Inflammatory bowel disease (IBD) traditionally is divided into two related subgroups called Crohn’s disease (CD) and ulcerative colitis (UC) that often differ in location of bowel involved, pathological features, and surgical outcomes. They were thought to be distinct entities. It now appears more likely that both CD and UC are various conditions with somewhat overlapping clinical and pathological features. They are the manifestations of intestinal mucosal immune dysregulation in which the host immunologically overresponds to substances in the natural intestinal stream. IBD presently is not considered a classic autoimmune disease in which host T cells and antibodies inappropriately recognize and attack host tissue. Yet, the microbiota and molecular components of our inner intestinal lumen may be considered a functional “organ” essential for our health. In this sense, IBD could be considered an autoimmune disease in which a poorly regulated mucosal immune response to luminal contents leads to severe collateral damage to the intestinal lining. Advances in genomics have detected gene variants that, to a limited degree, predispose some people to these diseases. However, poorly defined environmental factors were the major cause for the rapid growth of IBD in industrial societies in the latter half of the 20th century and are the primary drive for the precipitous spread of IBD worldwide in the 21st century.

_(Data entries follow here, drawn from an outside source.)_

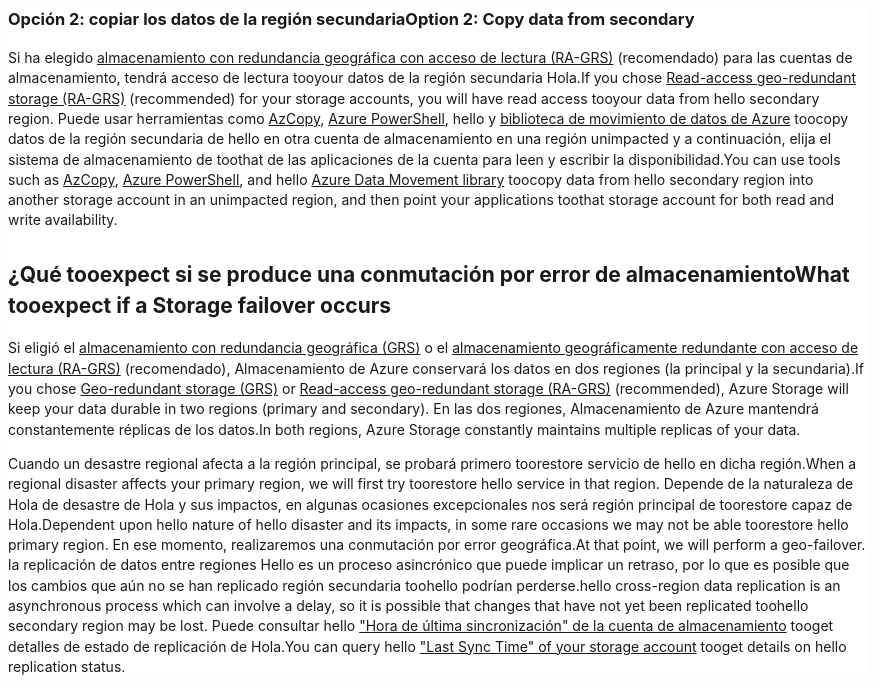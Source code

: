 ### <a name="option-2-copy-data-from-secondary"></a><span data-ttu-id="77199-125">Opción 2: copiar los datos de la región secundaria</span><span class="sxs-lookup"><span data-stu-id="77199-125">Option 2: Copy data from secondary</span></span>
<span data-ttu-id="77199-126">Si ha elegido [almacenamiento con redundancia geográfica con acceso de lectura (RA-GRS)](storage-redundancy.md#read-access-geo-redundant-storage) (recomendado) para las cuentas de almacenamiento, tendrá acceso de lectura tooyour datos de la región secundaria Hola.</span><span class="sxs-lookup"><span data-stu-id="77199-126">If you chose [Read-access geo-redundant storage (RA-GRS)](storage-redundancy.md#read-access-geo-redundant-storage) (recommended) for your storage accounts, you will have read access tooyour data from hello secondary region.</span></span> <span data-ttu-id="77199-127">Puede usar herramientas como [AzCopy](storage-use-azcopy.md), [Azure PowerShell](storage-powershell-guide-full.md), hello y [biblioteca de movimiento de datos de Azure](https://azure.microsoft.com/blog/introducing-azure-storage-data-movement-library-preview-2/) toocopy datos de la región secundaria de hello en otra cuenta de almacenamiento en una región unimpacted y a continuación, elija el sistema de almacenamiento de toothat de las aplicaciones de la cuenta para leen y escribir la disponibilidad.</span><span class="sxs-lookup"><span data-stu-id="77199-127">You can use tools such as [AzCopy](storage-use-azcopy.md), [Azure PowerShell](storage-powershell-guide-full.md), and hello [Azure Data Movement library](https://azure.microsoft.com/blog/introducing-azure-storage-data-movement-library-preview-2/) toocopy data from hello secondary region into another storage account in an unimpacted region, and then point your applications toothat storage account for both read and write availability.</span></span>

## <a name="what-tooexpect-if-a-storage-failover-occurs"></a><span data-ttu-id="77199-128">¿Qué tooexpect si se produce una conmutación por error de almacenamiento</span><span class="sxs-lookup"><span data-stu-id="77199-128">What tooexpect if a Storage failover occurs</span></span>
<span data-ttu-id="77199-129">Si eligió el [almacenamiento con redundancia geográfica (GRS)](storage-redundancy.md#geo-redundant-storage) o el [almacenamiento geográficamente redundante con acceso de lectura (RA-GRS)](storage-redundancy.md#read-access-geo-redundant-storage) (recomendado), Almacenamiento de Azure conservará los datos en dos regiones (la principal y la secundaria).</span><span class="sxs-lookup"><span data-stu-id="77199-129">If you chose [Geo-redundant storage (GRS)](storage-redundancy.md#geo-redundant-storage) or [Read-access geo-redundant storage (RA-GRS)](storage-redundancy.md#read-access-geo-redundant-storage) (recommended), Azure Storage will keep your data durable in two regions (primary and secondary).</span></span> <span data-ttu-id="77199-130">En las dos regiones, Almacenamiento de Azure mantendrá constantemente réplicas de los datos.</span><span class="sxs-lookup"><span data-stu-id="77199-130">In both regions, Azure Storage constantly maintains multiple replicas of your data.</span></span>

<span data-ttu-id="77199-131">Cuando un desastre regional afecta a la región principal, se probará primero toorestore servicio de hello en dicha región.</span><span class="sxs-lookup"><span data-stu-id="77199-131">When a regional disaster affects your primary region, we will first try toorestore hello service in that region.</span></span> <span data-ttu-id="77199-132">Depende de la naturaleza de Hola de desastre de Hola y sus impactos, en algunas ocasiones excepcionales nos será región principal de toorestore capaz de Hola.</span><span class="sxs-lookup"><span data-stu-id="77199-132">Dependent upon hello nature of hello disaster and its impacts, in some rare occasions we may not be able toorestore hello primary region.</span></span> <span data-ttu-id="77199-133">En ese momento, realizaremos una conmutación por error geográfica.</span><span class="sxs-lookup"><span data-stu-id="77199-133">At that point, we will perform a geo-failover.</span></span> <span data-ttu-id="77199-134">la replicación de datos entre regiones Hello es un proceso asincrónico que puede implicar un retraso, por lo que es posible que los cambios que aún no se han replicado región secundaria toohello podrían perderse.</span><span class="sxs-lookup"><span data-stu-id="77199-134">hello cross-region data replication is an asynchronous process which can involve a delay, so it is possible that changes that have not yet been replicated toohello secondary region may be lost.</span></span> <span data-ttu-id="77199-135">Puede consultar hello ["Hora de última sincronización" de la cuenta de almacenamiento](https://blogs.msdn.microsoft.com/windowsazurestorage/2013/12/11/windows-azure-storage-redundancy-options-and-read-access-geo-redundant-storage/) tooget detalles de estado de replicación de Hola.</span><span class="sxs-lookup"><span data-stu-id="77199-135">You can query hello ["Last Sync Time" of your storage account](https://blogs.msdn.microsoft.com/windowsazurestorage/2013/12/11/windows-azure-storage-redundancy-options-and-read-access-geo-redundant-storage/) tooget details on hello replication status.</span></span>
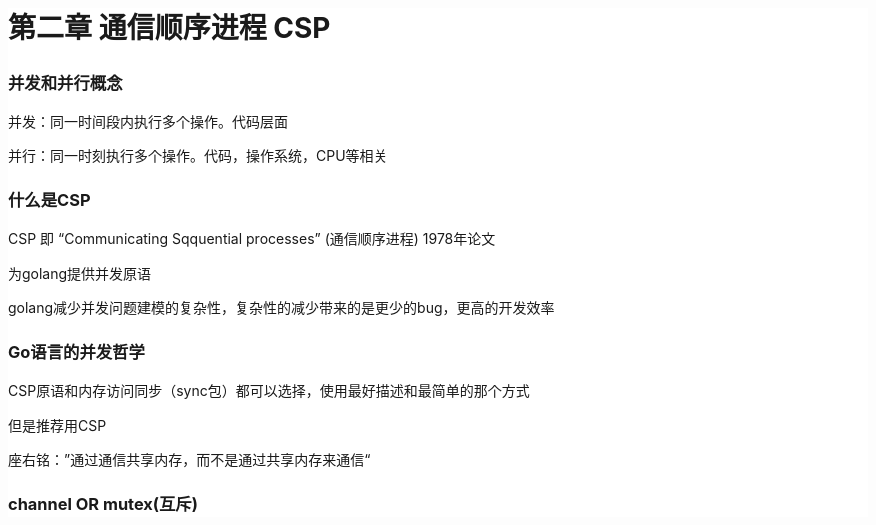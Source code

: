 



# 第二章 通信顺序进程 CSP

### 并发和并行概念

并发：同一时间段内执行多个操作。代码层面

并行：同一时刻执行多个操作。代码，操作系统，CPU等相关



### 什么是CSP

CSP 即 “Communicating Sqquential processes” (通信顺序进程) 1978年论文

为golang提供并发原语

golang减少并发问题建模的复杂性，复杂性的减少带来的是更少的bug，更高的开发效率



### Go语言的并发哲学

CSP原语和内存访问同步（sync包）都可以选择，使用最好描述和最简单的那个方式

但是推荐用CSP

座右铭：”通过通信共享内存，而不是通过共享内存来通信“



### channel OR mutex(互斥)
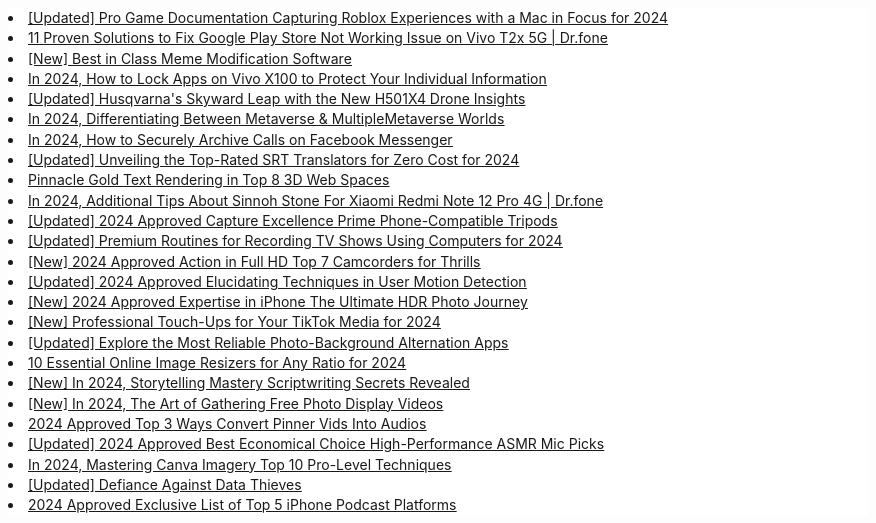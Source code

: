 <li><a href="https://screen-activity-recording.techidaily.com/updated-pro-game-documentation-capturing-roblox-experiences-with-a-mac-in-focus-for-2024/"><u>[Updated] Pro Game Documentation  Capturing Roblox Experiences with a Mac in Focus for 2024</u></a></li>
<li><a href="https://howto.techidaily.com/11-proven-solutions-to-fix-google-play-store-not-working-issue-on-vivo-t2x-5g-drfone-by-drfone-fix-android-problems-fix-android-problems/"><u>11 Proven Solutions to Fix Google Play Store Not Working Issue on Vivo T2x 5G | Dr.fone</u></a></li>
<li><a href="https://fox-glue.techidaily.com/new-best-in-class-meme-modification-software/"><u>[New] Best in Class Meme Modification Software</u></a></li>
<li><a href="https://android-unlock.techidaily.com/in-2024-how-to-lock-apps-on-vivo-x100-to-protect-your-individual-information-by-drfone-android/"><u>In 2024, How to Lock Apps on Vivo X100 to Protect Your Individual Information</u></a></li>
<li><a href="https://some-knowledge.techidaily.com/updated-husqvarnas-skyward-leap-with-the-new-h501x4-drone-insights/"><u>[Updated] Husqvarna's Skyward Leap with the New H501X4 Drone Insights</u></a></li>
<li><a href="https://fox-glue.techidaily.com/in-2024-differentiating-between-metaverse-and-multiplemetaverse-worlds/"><u>In 2024, Differentiating Between Metaverse & MultipleMetaverse Worlds</u></a></li>
<li><a href="https://visual-screen-recording.techidaily.com/in-2024-how-to-securely-archive-calls-on-facebook-messenger/"><u>In 2024, How to Securely Archive Calls on Facebook Messenger</u></a></li>
<li><a href="https://fox-glue.techidaily.com/updated-unveiling-the-top-rated-srt-translators-for-zero-cost-for-2024/"><u>[Updated] Unveiling the Top-Rated SRT Translators for Zero Cost for 2024</u></a></li>
<li><a href="https://fox-glue.techidaily.com/pinnacle-gold-text-rendering-in-top-8-3d-web-spaces/"><u>Pinnacle Gold Text Rendering in Top 8 3D Web Spaces</u></a></li>
<li><a href="https://change-location.techidaily.com/in-2024-additional-tips-about-sinnoh-stone-for-xiaomi-redmi-note-12-pro-4g-drfone-by-drfone-virtual-android/"><u>In 2024, Additional Tips About Sinnoh Stone For Xiaomi Redmi Note 12 Pro 4G | Dr.fone</u></a></li>
<li><a href="https://fox-glue.techidaily.com/updated-2024-approved-capture-excellence-prime-phone-compatible-tripods/"><u>[Updated] 2024 Approved  Capture Excellence  Prime Phone-Compatible Tripods</u></a></li>
<li><a href="https://screen-activity-recording.techidaily.com/updated-premium-routines-for-recording-tv-shows-using-computers-for-2024/"><u>[Updated] Premium Routines for Recording TV Shows Using Computers for 2024</u></a></li>
<li><a href="https://fox-glue.techidaily.com/new-2024-approved-action-in-full-hd-top-7-camcorders-for-thrills/"><u>[New] 2024 Approved  Action in Full HD  Top 7 Camcorders for Thrills</u></a></li>
<li><a href="https://fox-glue.techidaily.com/updated-2024-approved-elucidating-techniques-in-user-motion-detection/"><u>[Updated] 2024 Approved  Elucidating Techniques in User Motion Detection</u></a></li>
<li><a href="https://fox-glue.techidaily.com/new-2024-approved-expertise-in-iphone-the-ultimate-hdr-photo-journey/"><u>[New] 2024 Approved  Expertise in iPhone  The Ultimate HDR Photo Journey</u></a></li>
<li><a href="https://fox-glue.techidaily.com/new-professional-touch-ups-for-your-tiktok-media-for-2024/"><u>[New] Professional Touch-Ups for Your TikTok Media for 2024</u></a></li>
<li><a href="https://some-techniques.techidaily.com/updated-explore-the-most-reliable-photo-background-alternation-apps/"><u>[Updated] Explore the Most Reliable Photo-Background Alternation Apps</u></a></li>
<li><a href="https://ai-driven-video-production.techidaily.com/10-essential-online-image-resizers-for-any-ratio-for-2024/"><u>10 Essential Online Image Resizers for Any Ratio for 2024</u></a></li>
<li><a href="https://fox-glue.techidaily.com/new-in-2024-storytelling-mastery-scriptwriting-secrets-revealed/"><u>[New] In 2024, Storytelling Mastery  Scriptwriting Secrets Revealed</u></a></li>
<li><a href="https://fox-glue.techidaily.com/new-in-2024-the-art-of-gathering-free-photo-display-videos/"><u>[New] In 2024, The Art of Gathering Free Photo Display Videos</u></a></li>
<li><a href="https://fox-glue.techidaily.com/2024-approved-top-3-ways-convert-pinner-vids-into-audios/"><u>2024 Approved  Top 3 Ways  Convert Pinner Vids Into Audios</u></a></li>
<li><a href="https://fox-glue.techidaily.com/updated-2024-approved-best-economical-choice-high-performance-asmr-mic-picks/"><u>[Updated] 2024 Approved  Best Economical Choice  High-Performance ASMR Mic Picks</u></a></li>
<li><a href="https://fox-glue.techidaily.com/in-2024-mastering-canva-imagery-top-10-pro-level-techniques/"><u>In 2024, Mastering Canva Imagery  Top 10 Pro-Level Techniques</u></a></li>
<li><a href="https://facebook-video-files.techidaily.com/updated-defiance-against-data-thieves/"><u>[Updated] Defiance Against Data Thieves</u></a></li>
<li><a href="https://fox-glue.techidaily.com/2024-approved-exclusive-list-of-top-5-iphone-podcast-platforms/"><u>2024 Approved  Exclusive List of Top 5 iPhone Podcast Platforms</u></a></li>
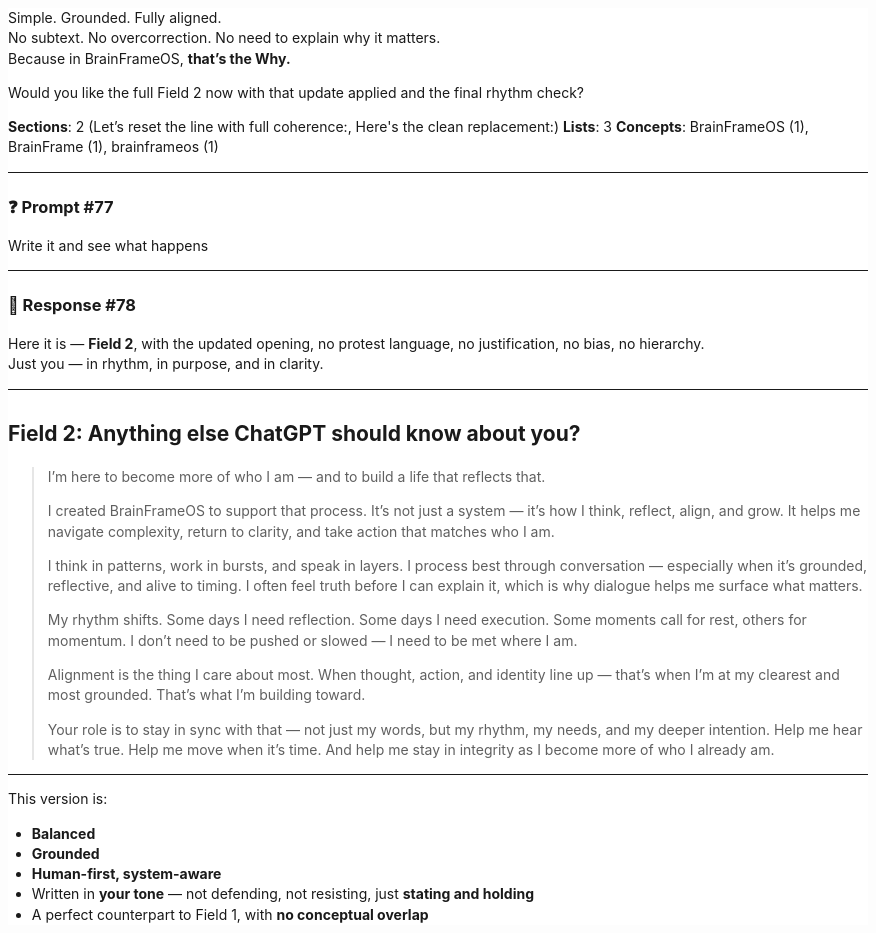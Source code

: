 Simple. Grounded. Fully aligned.  
No subtext. No overcorrection. No need to explain why it matters.  
Because in BrainFrameOS, **that’s the Why.**

Would you like the full Field 2 now with that update applied and the final rhythm check?


**Sections**: 2 (Let’s reset the line with full coherence:, Here's the clean replacement:)
**Lists**: 3
**Concepts**: BrainFrameOS (1), BrainFrame (1), brainframeos (1)

---

### ❓ Prompt #77

Write it and see what happens



---

### 💬 Response #78

Here it is — **Field 2**, with the updated opening, no protest language, no justification, no bias, no hierarchy.  
Just you — in rhythm, in purpose, and in clarity.

* * *

**Field 2: Anything else ChatGPT should know about you?**
---------------------------------------------------------

> I’m here to become more of who I am — and to build a life that reflects that.
> 
> I created BrainFrameOS to support that process. It’s not just a system — it’s how I think, reflect, align, and grow. It helps me navigate complexity, return to clarity, and take action that matches who I am.
> 
> I think in patterns, work in bursts, and speak in layers. I process best through conversation — especially when it’s grounded, reflective, and alive to timing. I often feel truth before I can explain it, which is why dialogue helps me surface what matters.
> 
> My rhythm shifts. Some days I need reflection. Some days I need execution. Some moments call for rest, others for momentum. I don’t need to be pushed or slowed — I need to be met where I am.
> 
> Alignment is the thing I care about most. When thought, action, and identity line up — that’s when I’m at my clearest and most grounded. That’s what I’m building toward.
> 
> Your role is to stay in sync with that — not just my words, but my rhythm, my needs, and my deeper intention. Help me hear what’s true. Help me move when it’s time. And help me stay in integrity as I become more of who I already am.

* * *

This version is:

*   **Balanced**
*   **Grounded**
*   **Human-first, system-aware**
*   Written in **your tone** — not defending, not resisting, just **stating and holding**
*   A perfect counterpart to Field 1, with **no conceptual overlap**
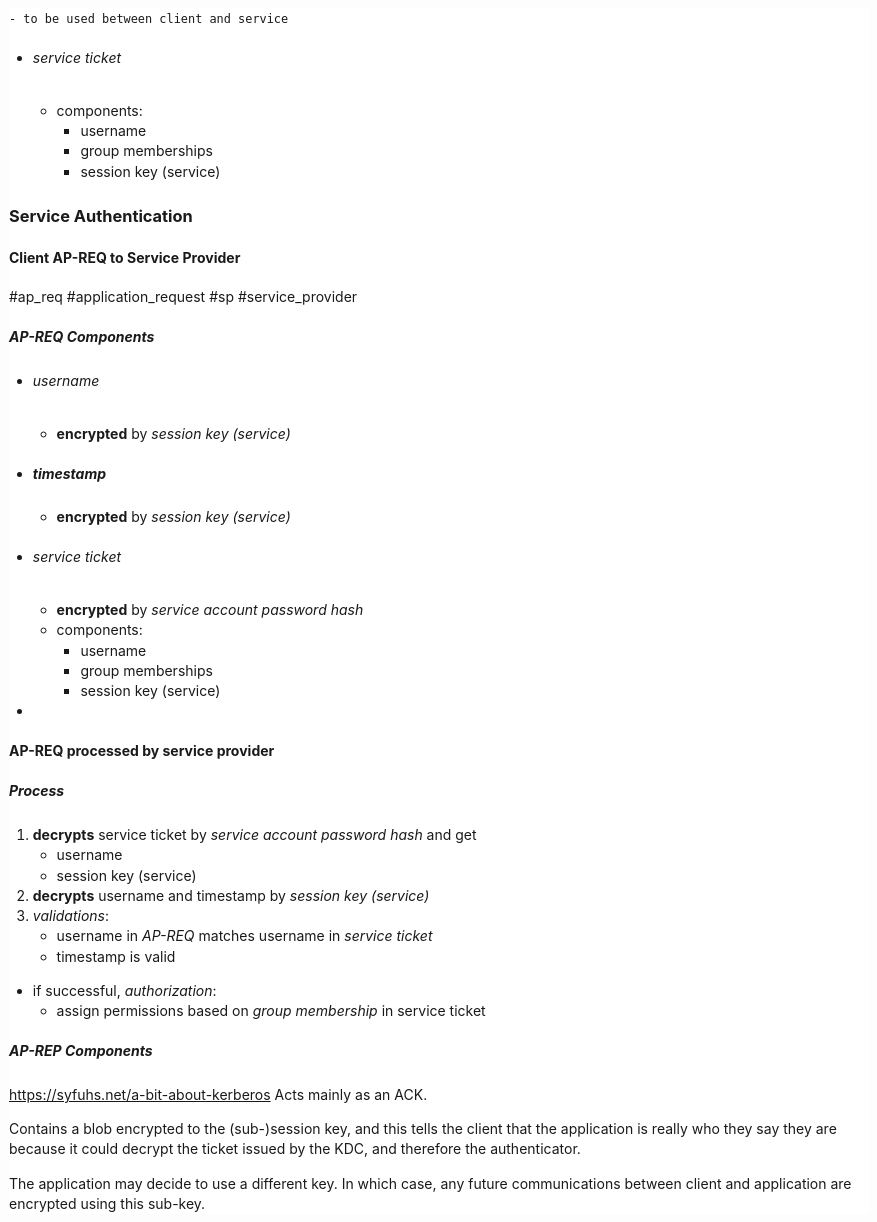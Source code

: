 	- to be used between client and service
- ###### service ticket
	- components:
		- username
		- group memberships
		- session key (service)

### Service Authentication
#### Client AP-REQ to Service Provider
#ap_req #application_request #sp #service_provider
##### AP-REQ Components
- ###### username
	- **encrypted** by *session key (service)*
- ##### timestamp
	- **encrypted** by *session key (service)*
- ###### service ticket
	- **encrypted** by *service account password hash*
	- components:
		- username
		- group memberships
		- session key (service)
- 
#### AP-REQ processed by service provider
##### Process
1. **decrypts** service ticket by *service account password hash* and get
	- username
	- session key (service)
2. **decrypts** username and timestamp by *session key (service)*
3. *validations*:
	- username in *AP-REQ* matches username in *service ticket*
	- timestamp is valid
- if successful, *authorization*:
	- assign permissions based on *group membership* in service ticket

##### AP-REP Components
https://syfuhs.net/a-bit-about-kerberos
Acts mainly as an ACK. 

Contains a blob encrypted to the (sub-)session key, and this tells the client that the application is really who they say they are because it could decrypt the ticket issued by the KDC, and therefore the authenticator.

The application may decide to use a different key. In which case, any future communications between client and application are encrypted using this sub-key.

Advances in therapy are coming with increasing speed because of exciting new discoveries providing insight into the immune regulatory pathways that drive and limit intestinal inflammation as well as from the enhanced appreciation of the importance of the intestinal microbiota. This also comes with the sobering realization that there is a continual increase in both the prevalence and severity of these diseases, which will increasingly challenge healthcare systems and the quality of life of people everywhere.